- Born: 1968 (age 57–58)
- Occupation: Philosopher

Academic background
- Alma mater: Cornell University

Academic work
- Discipline: Philosophy
- Sub-discipline: The meaning of life; ethics; political philosophy; philosophy of law; African philosophy; non-Western philosophy
- Institutions: University of Pretoria

= Thaddeus Metz =

American philosopher (born 1968)

Thaddeus Metz (born 1968) is an American philosopher, academic and author who has lectured at mainly South African universities. He currently teaches at the University of Pretoria.

== Education and career ==
Metz earned a PhD from the Sage School of Philosophy at Cornell University in 1997. In 2015, Metz was appointed to the position of Distinguished Professor at the University of Johannesburg, a position he held until 2019. This was followed by a position as Research Professor of Philosophy at the University of Pretoria in 2020.

Metz has supervised doctoral students from many different countries, including Mpho Tshivhase, the first African woman from South Africa to get a PhD in philosophy, and Doreen Sesiro, the first African woman from Botswana to do so.

== Philosophical work ==
Much of his work 'takes an analytic approach to African morality, the meaning of life, the nature of mental health, the point of a university, the role of a legal system, and a range of other topics in value theory and moral-political philosophy'. In particular, he (alongside Susan R. Wolf) is often credited for having helped develop life's meaning as a distinct field in Anglo-American philosophy. In recognition of having brought African philosophical ideas to global audiences of scholars, Metz was once designated one of ‘The World’s Top 50 Thinkers’ by Prospect Magazine.

== Bibliography ==
=== Books ===

- What Makes Life Meaningful? A Debate, with Joshua Seachris (London: Routledge, 2024). ISBN 9781032566153
- A Relational Moral Theory: African Ethics in and Beyond the Continent (Oxford: Oxford University Press, 2022). ISBN 9780198748960
- God,Soul and the Meaning of Life (Cambridge: Cambridge University Press, 2019). ISBN 9781108661652
- Meaning in Life: An Analytic Study (Oxford: Oxford University Press, 2013). ISBN 9780191747632

=== Articles ===

- Metz, Thaddeus (2012). An African Theory of Moral Status: A Relational Alternative to Individualism and Holism. Ethical Theory and Moral Practice 15 (3): 387-402.
- Metz, Thaddeus (2011). The Good, the True and the Beautiful: Toward a Unified Account of Great Meaning in Life. Religious Studies: An International Journal for the Philosophy of Religion 47 (4): 389-409.
- Metz, Thaddeus (2011).
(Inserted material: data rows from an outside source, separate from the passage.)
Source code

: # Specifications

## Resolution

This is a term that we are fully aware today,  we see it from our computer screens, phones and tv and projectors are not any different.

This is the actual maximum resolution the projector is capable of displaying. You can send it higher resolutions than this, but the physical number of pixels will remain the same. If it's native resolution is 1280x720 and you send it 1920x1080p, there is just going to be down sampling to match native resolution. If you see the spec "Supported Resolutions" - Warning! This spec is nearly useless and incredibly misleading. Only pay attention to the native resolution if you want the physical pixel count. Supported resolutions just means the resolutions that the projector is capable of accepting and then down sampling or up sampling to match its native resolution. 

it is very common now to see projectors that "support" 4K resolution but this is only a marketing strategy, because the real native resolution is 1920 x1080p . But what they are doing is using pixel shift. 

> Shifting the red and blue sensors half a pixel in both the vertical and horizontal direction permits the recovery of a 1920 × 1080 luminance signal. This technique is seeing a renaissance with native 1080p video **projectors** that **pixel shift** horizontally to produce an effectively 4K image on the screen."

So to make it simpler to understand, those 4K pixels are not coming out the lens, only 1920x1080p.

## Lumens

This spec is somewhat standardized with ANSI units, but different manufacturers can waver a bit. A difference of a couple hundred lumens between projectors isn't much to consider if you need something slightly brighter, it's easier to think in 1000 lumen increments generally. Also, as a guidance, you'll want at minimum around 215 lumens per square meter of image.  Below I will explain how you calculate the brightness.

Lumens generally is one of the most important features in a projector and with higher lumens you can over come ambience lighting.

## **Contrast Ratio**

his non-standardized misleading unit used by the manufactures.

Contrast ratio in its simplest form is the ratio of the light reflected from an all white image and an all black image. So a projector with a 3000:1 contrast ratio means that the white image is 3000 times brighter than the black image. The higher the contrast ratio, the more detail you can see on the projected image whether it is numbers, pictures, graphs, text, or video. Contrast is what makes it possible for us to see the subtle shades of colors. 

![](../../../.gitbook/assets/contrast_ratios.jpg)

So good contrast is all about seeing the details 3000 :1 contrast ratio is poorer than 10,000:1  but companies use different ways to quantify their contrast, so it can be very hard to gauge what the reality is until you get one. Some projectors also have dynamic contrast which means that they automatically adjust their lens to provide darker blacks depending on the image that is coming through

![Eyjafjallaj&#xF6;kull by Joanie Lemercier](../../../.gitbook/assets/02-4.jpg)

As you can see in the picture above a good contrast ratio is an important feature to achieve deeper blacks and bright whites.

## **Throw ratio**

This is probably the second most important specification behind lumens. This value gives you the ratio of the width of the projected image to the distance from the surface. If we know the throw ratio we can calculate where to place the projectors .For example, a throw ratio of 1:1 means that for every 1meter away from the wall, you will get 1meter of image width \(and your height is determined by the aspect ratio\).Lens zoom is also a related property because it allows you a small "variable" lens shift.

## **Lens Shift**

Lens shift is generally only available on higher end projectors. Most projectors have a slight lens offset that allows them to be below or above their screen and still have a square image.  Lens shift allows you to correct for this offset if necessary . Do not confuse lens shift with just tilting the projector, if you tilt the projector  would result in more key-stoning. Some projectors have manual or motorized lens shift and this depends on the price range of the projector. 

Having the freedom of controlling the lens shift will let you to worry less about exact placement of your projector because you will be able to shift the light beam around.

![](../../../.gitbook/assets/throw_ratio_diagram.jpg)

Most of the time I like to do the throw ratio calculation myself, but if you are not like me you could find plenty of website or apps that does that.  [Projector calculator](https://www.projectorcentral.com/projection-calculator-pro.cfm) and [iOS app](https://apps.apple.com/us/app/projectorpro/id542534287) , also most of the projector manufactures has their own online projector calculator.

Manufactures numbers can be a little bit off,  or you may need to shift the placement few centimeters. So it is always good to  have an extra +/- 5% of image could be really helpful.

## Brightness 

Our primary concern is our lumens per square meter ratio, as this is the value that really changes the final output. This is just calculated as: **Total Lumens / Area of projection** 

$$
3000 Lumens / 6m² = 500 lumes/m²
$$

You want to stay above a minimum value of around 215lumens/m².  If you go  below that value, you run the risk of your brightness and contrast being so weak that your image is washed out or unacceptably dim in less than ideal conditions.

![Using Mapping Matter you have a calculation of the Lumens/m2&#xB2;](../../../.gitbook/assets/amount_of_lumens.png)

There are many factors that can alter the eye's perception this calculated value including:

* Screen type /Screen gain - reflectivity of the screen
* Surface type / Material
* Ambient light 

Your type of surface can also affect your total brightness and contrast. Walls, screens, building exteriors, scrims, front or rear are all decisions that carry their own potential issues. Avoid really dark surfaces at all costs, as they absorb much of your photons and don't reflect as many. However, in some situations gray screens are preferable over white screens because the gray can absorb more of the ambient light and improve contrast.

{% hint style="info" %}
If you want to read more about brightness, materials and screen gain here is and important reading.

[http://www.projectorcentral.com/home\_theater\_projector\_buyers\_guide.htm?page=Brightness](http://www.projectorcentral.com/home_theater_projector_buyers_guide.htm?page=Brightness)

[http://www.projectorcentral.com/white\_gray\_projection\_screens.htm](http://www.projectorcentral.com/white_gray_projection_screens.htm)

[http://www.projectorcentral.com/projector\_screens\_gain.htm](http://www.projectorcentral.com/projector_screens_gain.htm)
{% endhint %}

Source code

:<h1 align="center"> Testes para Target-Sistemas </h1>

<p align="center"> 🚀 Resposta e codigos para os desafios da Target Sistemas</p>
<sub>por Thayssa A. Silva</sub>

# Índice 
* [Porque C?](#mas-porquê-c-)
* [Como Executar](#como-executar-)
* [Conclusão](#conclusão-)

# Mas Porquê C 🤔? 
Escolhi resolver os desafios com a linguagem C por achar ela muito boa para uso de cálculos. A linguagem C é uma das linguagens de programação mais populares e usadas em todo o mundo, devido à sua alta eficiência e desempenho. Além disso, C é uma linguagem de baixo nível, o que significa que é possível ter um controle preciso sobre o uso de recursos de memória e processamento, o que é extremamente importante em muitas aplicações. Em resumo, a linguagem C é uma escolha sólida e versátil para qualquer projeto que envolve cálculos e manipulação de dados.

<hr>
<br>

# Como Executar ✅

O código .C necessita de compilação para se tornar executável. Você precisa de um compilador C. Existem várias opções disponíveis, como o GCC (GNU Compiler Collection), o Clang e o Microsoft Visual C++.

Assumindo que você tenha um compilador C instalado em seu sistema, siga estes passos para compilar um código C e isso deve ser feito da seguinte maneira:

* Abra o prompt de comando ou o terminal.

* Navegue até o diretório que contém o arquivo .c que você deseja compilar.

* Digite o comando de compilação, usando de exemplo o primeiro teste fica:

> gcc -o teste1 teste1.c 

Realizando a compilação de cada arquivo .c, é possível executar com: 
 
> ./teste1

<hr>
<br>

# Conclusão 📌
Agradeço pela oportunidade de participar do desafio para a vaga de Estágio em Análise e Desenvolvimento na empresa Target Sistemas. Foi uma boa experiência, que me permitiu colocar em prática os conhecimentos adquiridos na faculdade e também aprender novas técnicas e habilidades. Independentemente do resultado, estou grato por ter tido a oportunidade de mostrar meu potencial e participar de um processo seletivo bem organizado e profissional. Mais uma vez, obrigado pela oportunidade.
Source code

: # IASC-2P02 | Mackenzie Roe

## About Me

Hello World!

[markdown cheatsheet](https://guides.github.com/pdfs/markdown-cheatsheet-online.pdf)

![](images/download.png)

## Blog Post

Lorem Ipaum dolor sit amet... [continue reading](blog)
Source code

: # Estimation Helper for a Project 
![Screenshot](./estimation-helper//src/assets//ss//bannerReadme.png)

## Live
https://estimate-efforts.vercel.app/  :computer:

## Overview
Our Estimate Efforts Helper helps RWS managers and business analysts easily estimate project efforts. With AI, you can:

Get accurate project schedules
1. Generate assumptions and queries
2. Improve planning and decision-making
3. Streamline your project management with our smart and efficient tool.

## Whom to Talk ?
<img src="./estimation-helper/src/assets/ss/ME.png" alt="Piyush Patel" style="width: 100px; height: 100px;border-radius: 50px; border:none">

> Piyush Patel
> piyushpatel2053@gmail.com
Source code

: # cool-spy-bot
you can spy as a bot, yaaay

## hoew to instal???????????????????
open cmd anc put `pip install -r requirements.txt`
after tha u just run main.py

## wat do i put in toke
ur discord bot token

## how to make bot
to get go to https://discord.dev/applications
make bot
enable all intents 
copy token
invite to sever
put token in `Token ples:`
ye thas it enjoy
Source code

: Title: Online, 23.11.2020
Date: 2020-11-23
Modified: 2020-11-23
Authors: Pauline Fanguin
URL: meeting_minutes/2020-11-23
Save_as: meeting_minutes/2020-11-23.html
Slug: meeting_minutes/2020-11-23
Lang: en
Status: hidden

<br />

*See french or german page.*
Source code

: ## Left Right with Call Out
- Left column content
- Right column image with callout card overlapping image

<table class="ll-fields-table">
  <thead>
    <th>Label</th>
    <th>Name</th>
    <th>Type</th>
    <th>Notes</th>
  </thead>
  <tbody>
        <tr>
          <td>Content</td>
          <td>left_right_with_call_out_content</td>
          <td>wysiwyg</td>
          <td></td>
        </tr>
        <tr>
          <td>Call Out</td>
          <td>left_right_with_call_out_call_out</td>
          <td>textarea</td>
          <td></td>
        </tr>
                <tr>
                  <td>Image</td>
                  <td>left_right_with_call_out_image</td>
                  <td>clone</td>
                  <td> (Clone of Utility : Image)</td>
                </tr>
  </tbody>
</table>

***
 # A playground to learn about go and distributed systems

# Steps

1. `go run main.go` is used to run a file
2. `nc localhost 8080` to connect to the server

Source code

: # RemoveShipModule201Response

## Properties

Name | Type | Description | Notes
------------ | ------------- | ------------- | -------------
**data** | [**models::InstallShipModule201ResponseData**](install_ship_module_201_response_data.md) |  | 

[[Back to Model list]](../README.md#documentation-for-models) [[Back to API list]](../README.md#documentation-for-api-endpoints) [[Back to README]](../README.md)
Ubuntu as a Moral Theory and Human Rights in South Africa. African Human Rights Law Journal 11 (2):532-559.
- Metz, Thaddeus and Gaie, Joseph (2010). The African Ethic of Ubuntu/Botho: Implications for Research on Morality. Journal of Moral Education 39 (3): 273-290.
- Metz, Thaddeus (2007). Toward an African Moral Theory. Journal of Political Philosophy 15 (3):321-341.
- Metz, Thaddeus (2002). Recent Work on the Meaning of Life. Ethics 112 (4):781-814.
- Metz, Thaddeus (2001). The Concept of a  Meaningful Life. American Philosophical Quarterly 38 (2): 137-153.
- Metz, Thaddeus (2001). Respect for Persons and Perfectionist Politics. Philosophy and Public Affairs 30 (4): 417-442.

== Secondary literature ==
Special journal issues and books devoted to Metz's research include:

- Kirk Lougheed (ed.) 'Thaddeus Metz's A Relational Moral Theory’, Social Theory and Practice 51 (2025).
- Olatunji Oyeshile (ed.) 'On an African Moral Theory', African Philosophical Inquiry 11 (2023).
- Paul Slama and Carien Smith (eds) 'Meanings of Gods. Questions to Thaddeus Metz', International Journal of Philosophy and Theology 82 (2021).
- Yujin Nagasawa (ed.) 'Book Symposium: Thaddeus Metz's Meaning in Life, European Journal for Philosophy of Religion 8 (2016).
- Masahiro Morioka (ed.) Reconsidering Meaning in Life: A Philosophical Dialogue with Thaddeus Metz (Saitama, Japan: Waseda University, 2015).

== Honours ==

- Metz has been awarded an ‘A’ rating for the quality and impact of his research four times by the South African National Research Foundation.
- Metz was elected to the Academy of Science of South Africa.